Impoder, Vulnerability and Resistance: The Work of María Leguízamo

(Ensayo de Transferencia) Photos courtesy of 45 SNA 

Sound art researcher Brandon LaBelle suggests that ivisibility operates in the possibility of breaking apart the linguistic structures by detaching the signifier of the sound from its signified. The idea of the acousmatic has been applied to keep the identity of activists-artists secret and to conceal or reveal elements of a certain soundscape as part of activist strategies. Imperceptibility is a term that I will use in connection with what LaBelle refers to as invisibility, in which manifestations of great agency function through disseminated and subtle structures which are impossible to detect. There is a passage in the book The Great Animal Orchestra by Bernie Krause that I would like to associate with his study of the politics of sound. After exhaustive research, Krause learned that the scaphiopodidae frog species relies on sound spatialization and unison singing to survive encounters with predators by creating a surface of sound which acts like a shield where no individual frog can be localized and hunted. Nevertheless, interference from aircraft noise pollution can break down these alliance structures created by the frogs, which find in their openness to the sounding environment their major strength and vulnerability. This analogy illustrates how resistance operates in LaBelle’s theories, where the separation between strengths and weaknesses are often indistinguishable.

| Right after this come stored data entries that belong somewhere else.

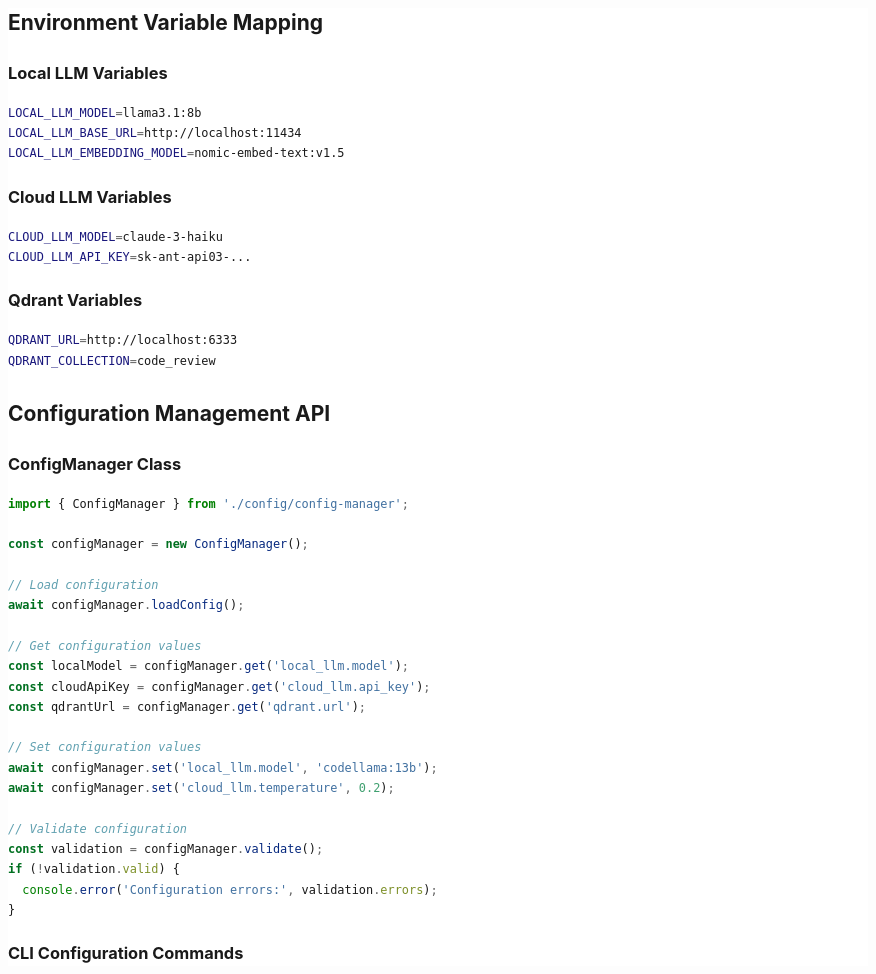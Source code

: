 ## Environment Variable Mapping

### Local LLM Variables
```bash
LOCAL_LLM_MODEL=llama3.1:8b
LOCAL_LLM_BASE_URL=http://localhost:11434
LOCAL_LLM_EMBEDDING_MODEL=nomic-embed-text:v1.5
```

### Cloud LLM Variables
```bash
CLOUD_LLM_MODEL=claude-3-haiku
CLOUD_LLM_API_KEY=sk-ant-api03-...
```

### Qdrant Variables
```bash
QDRANT_URL=http://localhost:6333
QDRANT_COLLECTION=code_review
```

## Configuration Management API

### ConfigManager Class

```typescript
import { ConfigManager } from './config/config-manager';

const configManager = new ConfigManager();

// Load configuration
await configManager.loadConfig();

// Get configuration values
const localModel = configManager.get('local_llm.model');
const cloudApiKey = configManager.get('cloud_llm.api_key');
const qdrantUrl = configManager.get('qdrant.url');

// Set configuration values
await configManager.set('local_llm.model', 'codellama:13b');
await configManager.set('cloud_llm.temperature', 0.2);

// Validate configuration
const validation = configManager.validate();
if (!validation.valid) {
  console.error('Configuration errors:', validation.errors);
}
```

### CLI Configuration Commands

María Leguízamo is an artist from Colombia who presented her sound installation “Ensayo de Transferencia” in the 45 Salon Nacional de Artistas, a massive and powerful piece that earned positive comments from editors, curators, fellow artists and visitors. The 45 Salon Nacional de Artistas was one of the biggest art events in Latin America in 2019, featuring the work of 160 artists, and María’s piece was presented in Pastas el Gallo, an abandoned building which was formerly a food plant.

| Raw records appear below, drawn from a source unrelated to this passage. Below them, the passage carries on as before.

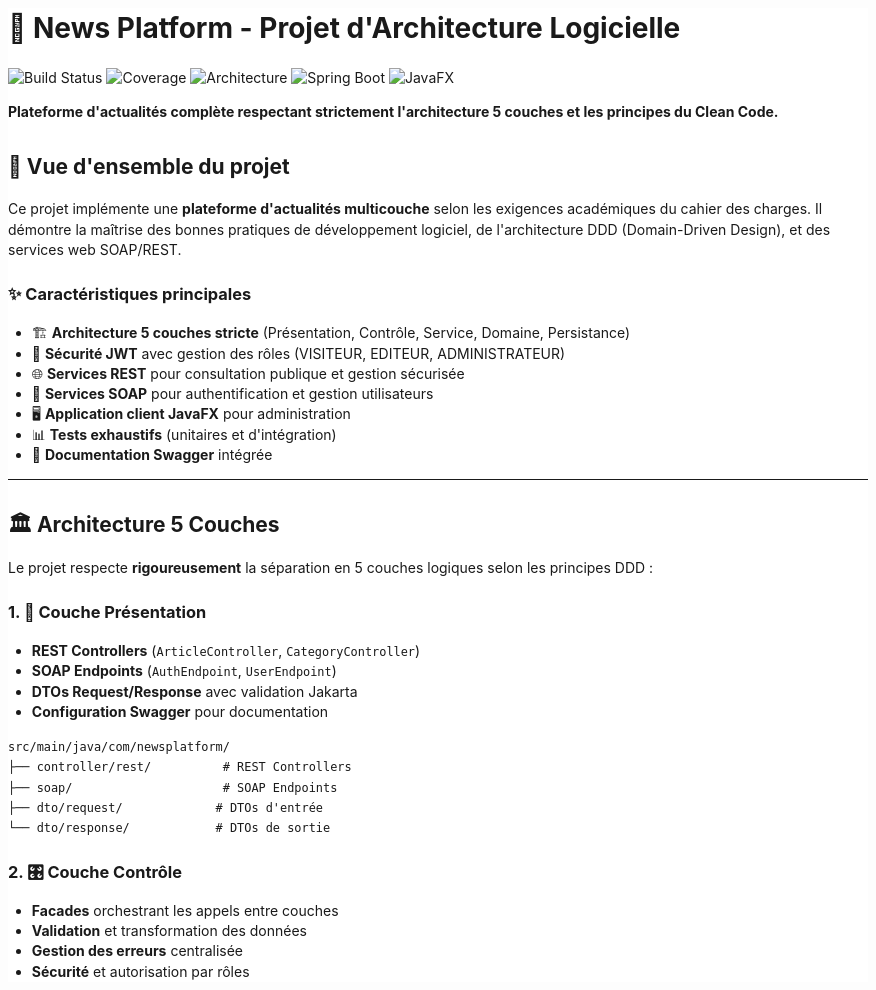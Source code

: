 # 📰 News Platform - Projet d'Architecture Logicielle

![Build Status](https://img.shields.io/badge/build-passing-brightgreen)
![Coverage](https://img.shields.io/badge/coverage-90%25-brightgreen)
![Architecture](https://img.shields.io/badge/architecture-5%20couches-blue)
![Spring Boot](https://img.shields.io/badge/Spring%20Boot-3.5.3-green)
![JavaFX](https://img.shields.io/badge/JavaFX-21-orange)

**Plateforme d'actualités complète respectant strictement l'architecture 5 couches et les principes du Clean Code.**

## 🎯 **Vue d'ensemble du projet**

Ce projet implémente une **plateforme d'actualités multicouche** selon les exigences académiques du cahier des charges. Il démontre la maîtrise des bonnes pratiques de développement logiciel, de l'architecture DDD (Domain-Driven Design), et des services web SOAP/REST.

### ✨ **Caractéristiques principales**

- 🏗️ **Architecture 5 couches stricte** (Présentation, Contrôle, Service, Domaine, Persistance)
- 🔐 **Sécurité JWT** avec gestion des rôles (VISITEUR, EDITEUR, ADMINISTRATEUR)
- 🌐 **Services REST** pour consultation publique et gestion sécurisée
- 🧼 **Services SOAP** pour authentification et gestion utilisateurs
- 🖥️ **Application client JavaFX** pour administration
- 📊 **Tests exhaustifs** (unitaires et d'intégration)
- 📖 **Documentation Swagger** intégrée

---

## 🏛️ **Architecture 5 Couches**

Le projet respecte **rigoureusement** la séparation en 5 couches logiques selon les principes DDD :

### 1. 🎨 **Couche Présentation**
- **REST Controllers** (`ArticleController`, `CategoryController`)
- **SOAP Endpoints** (`AuthEndpoint`, `UserEndpoint`)
- **DTOs Request/Response** avec validation Jakarta
- **Configuration Swagger** pour documentation

```
src/main/java/com/newsplatform/
├── controller/rest/          # REST Controllers
├── soap/                     # SOAP Endpoints  
├── dto/request/             # DTOs d'entrée
└── dto/response/            # DTOs de sortie
```

### 2. 🎛️ **Couche Contrôle**
- **Facades** orchestrant les appels entre couches
- **Validation** et transformation des données
- **Gestion des erreurs** centralisée
- **Sécurité** et autorisation par rôles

DV. In an interview, I heard that one of the first things that you did during the creative process of the piece, was listening to the street sounds around the building. You said you noticed a lot of market shouting or “pregoneo” and “perifoneo” resonating on the nearby streets. In which way this experience with public space vocal sounds influenced the conception of the piece?

ML. My first visit to Plaza España (after the invitation to participate in the show) was determinant to the piece. I sat in the plaza and the fist thing I felt was the sound of home recorded commercials by street vendors selling cellphone accessories. I liked the idea of a square being flooded by anonymous voices and their echo, as opposed to hearing an amplified person and their amplified voice. Yes, I’m talking about tension between voices of power and anonymous and apparent non essential voices and messages. I initially wanted to make a sound sculpture for the plaza, inspired by these home recorded voices/commercials, but the idea paradoxically didn’t thrive given the requirement of licenses and permissions to occupy public space.I began thinking about political discourses and podium speeches. I studied them and got obsessed over the image of a president giving a speech and unknowingly leaking urine while speaking. I finally kept the voice and sound as the the main path to develop the final piece but it changed radically.

I had to pause the president’s project because I don’t like being misunderstood and the political climate at the moment would have allowed for a lot of it. Also, my spirit was emotionally devastated and I felt like it was more real and honest to devote the project to something that was closer to was I was experiencing at the moment. I felt it was dishonest to ignore that impulse and recently talking with one of the curators, William Contreras, we realized all artists involved in the project took the “affections” path. President leaking has to wait for now.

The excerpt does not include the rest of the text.